Le Tribunal administratif de Besançon a rejeté la requête de Mme B... contestant le refus d'orientation en seconde générale de son fils. La requérante invoquait le non-respect du projet d'accueil individualisé (PAI) et le projet professionnel de l'élève, mais ces moyens ont été jugés inopérants. Le tribunal a estimé que l'appréciation des aptitudes scolaires par la sous-commission d'appel relevait d'une appréciation souveraine non discutable devant le juge. Sur le fondement de l'article R. 222-1 du code de justice administrative, la requête a été rejetée comme manifestement infondée.
Texte intégral
Vu la procédure suivante :
Par une requête, enregistrée le 8 août 2025 et un mémoire, enregistré le 4 septembre 2025, Mme C... B... demande au tribunal :
1°) d’annuler la décision du 11 juin 2025 par laquelle le président de la sous-commission d’appel a confirmé le rejet d’une orientation en seconde générale avec un maintien en classe de 3ème ou un accès à la voie professionnelle concernant son fils A..., élève en classe de 3ème ;
2°) d’enjoindre à l’administration d’autoriser le passage de son fils en classe de seconde générale.
Mme B... soutient :
- que malgré des troubles de la santé reconnus, son fils a obtenu son diplôme national du brevet ;
- qu’il dispose des compétences nécessaires pour poursuivre sa scolarité en classe de seconde générale, conformément à son projet d’orientation et à son ambition professionnelle ;
- que le projet d’accueil individualisé (PAI) n’a pas été respecté depuis deux ans ;
- qu’il a manqué d’ajustement et d’accompagnement lors de son parcours scolaire ;
- que le redoublement entraînera une démotivation, voire un désengagement scolaire, étant donné qu’il a obtenu son diplôme du brevet ;
- qu’il souhaite devenir dentiste, ce qui implique une orientation vers la voie générale.
Vu les autres pièces du dossier.
Vu le code de justice administrative.
Considérant ce qui suit :
1. Aux termes de l’article R. 222-1 du code de justice administrative : « (...) les présidents de formation de jugement des tribunaux (...) peuvent, par ordonnance : / 7° Rejeter, après l’expiration du délai de recours (…), les requêtes ne comportant que (…) des moyens inopérants ou des moyens qui ne sont assortis que de faits manifestement insusceptibles de venir à leur soutien ou ne sont manifestement pas assortis des précisions permettant d’en apprécier le bien-fondé (…) ».
2. Par sa requête, Mme B... demande au tribunal d’annuler la décision du 11 juin 2025 de rejet d’une orientation en seconde générale concernant son fils A..., dont le motif de rejet énoncé est « [des résultats trop fragiles] ». D’une part, si au soutien de sa requête, Mme B... fait valoir que le PAI concernant son fils n’a pas été respecté durant les deux dernières années et que la voie générale est la voie la plus en adéquation avec son projet professionnel qui est de devenir dentiste, ces moyens sont inopérants et sans incidence sur la légalité de la décision attaquée.

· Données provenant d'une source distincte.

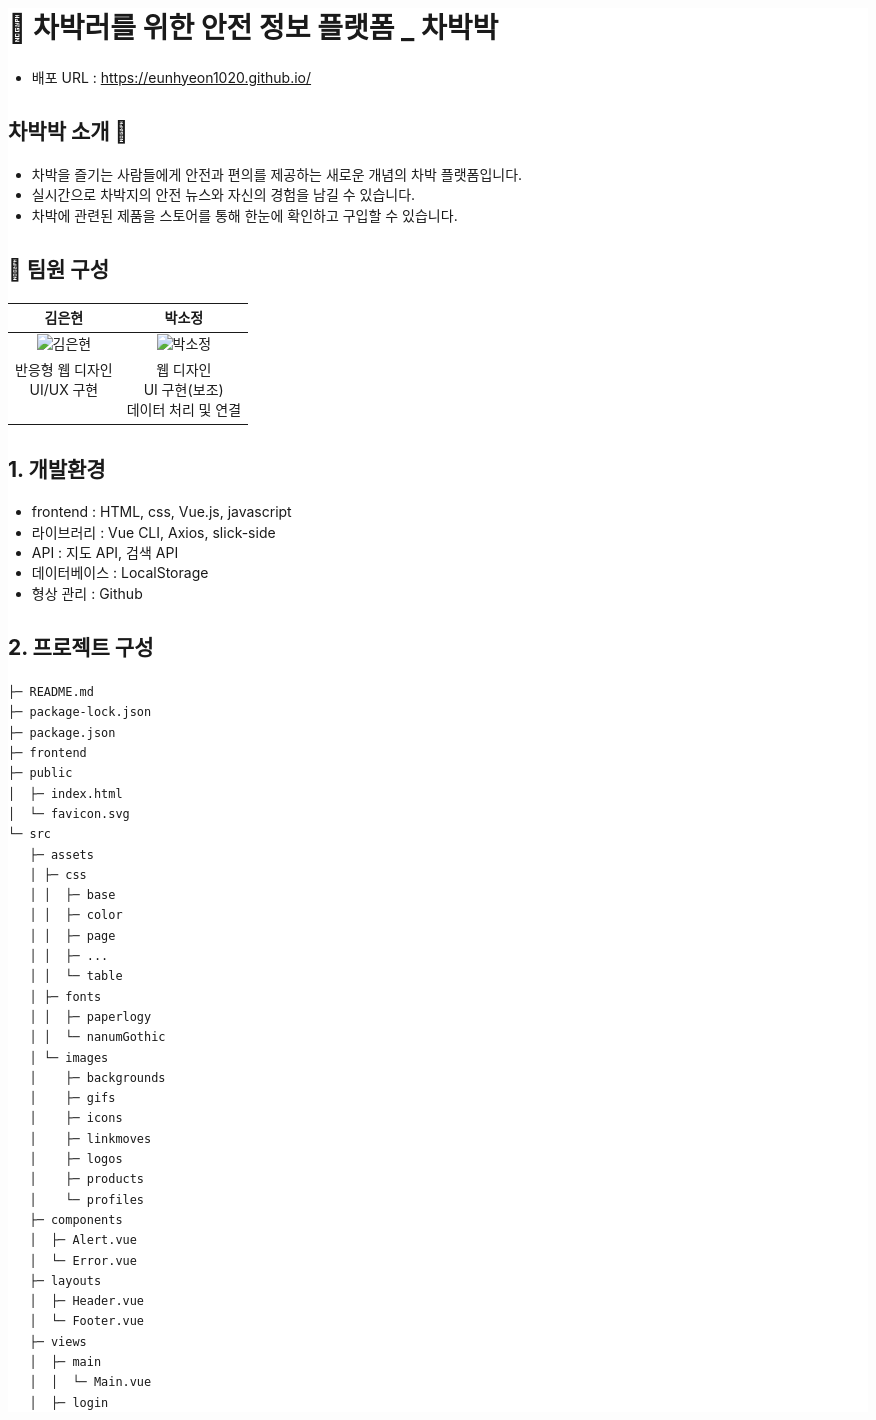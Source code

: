 # 🚗 차박러를 위한 안전 정보 플랫폼 _ 차박박 
- 배포 URL : https://eunhyeon1020.github.io/

## 차박박 소개 💨
- 차박을 즐기는 사람들에게 안전과 편의를 제공하는 새로운 개념의 차박 플랫폼입니다. 
- 실시간으로 차박지의 안전 뉴스와 자신의 경험을 남길 수 있습니다. 
- 차박에 관련된 제품을 스토어를 통해 한눈에 확인하고 구입할 수 있습니다. 

## 🙂 팀원 구성
 **김은현** | **박소정** 
:-----:|:------:
![김은현](../Car-BakBak/frontend/src/assets/images/profiles/150px_keh.jpg) | ![박소정](../Car-BakBak/frontend/src/assets/images/profiles/150px_psj.jpg) 
반응형 웹 디자인 <br> UI/UX 구현 | 웹 디자인 <br> UI 구현(보조) <br> 데이터 처리 및 연결 

## 1. 개발환경 
- frontend : HTML, css, Vue.js, javascript   
- 라이브러리 : Vue CLI, Axios, slick-side   
- API : 지도 API, 검색 API   
- 데이터베이스 : LocalStorage   
- 형상 관리 : Github   

## 2. 프로젝트 구성 
```
├─ README.md   
├─ package-lock.json   
├─ package.json   
├─ frontend    
├─ public    
│  ├─ index.html    
│  └─ favicon.svg   
└─ src   
   ├─ assets   
   │ ├─ css   
   │ │  ├─ base   
   │ │  ├─ color   
   │ │  ├─ page   
   │ │  ├─ ...   
   │ │  └─ table   
   │ ├─ fonts   
   │ │  ├─ paperlogy   
   │ │  └─ nanumGothic   
   │ └─ images    
   │    ├─ backgrounds    
   │    ├─ gifs       
   │    ├─ icons   
   │    ├─ linkmoves   
   │    ├─ logos    
   │    ├─ products     
   │    └─ profiles     
   ├─ components      
   │  ├─ Alert.vue       
   │  └─ Error.vue   
   ├─ layouts       
   │  ├─ Header.vue      
   │  └─ Footer.vue      
   ├─ views           
   │  ├─ main  
   │  │  └─ Main.vue         
   │  ├─ login  
```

D’autre part, si Mme B... soutient que son fils possède toutes les compétences requises pour poursuivre une seconde générale, l’appréciation à laquelle s’est livrée la sous-commission d’appel sur les aptitudes et les compétences de l’élève pour confirmer la décision du chef d’établissement du collège Camus à Besançon, n’est pas susceptible d’être discutée devant le tribunal. Par suite, le délai de recours contentieux de deux mois étant expiré, il y a lieu de rejeter la requête de Mme B... en application du 7° de l’article R. 222-1 du code de justice administrative.
ORDONNE :
Article 1er : La requête de Mme B... est rejetée.
Article 2 : La présente ordonnance sera notifiée à Mme C... B....
Fait à Besançon le 20 octobre 2025.
La présidente de la 2ème chambre,
S. Grossrieder
La République mande et ordonne au ministre de l’éducation nationale en ce qui le concerne, ou à tous huissiers de justice à ce requis, en ce qui concerne les voies de droit commun contre les parties privées, de pourvoir à l’exécution de la présente décision.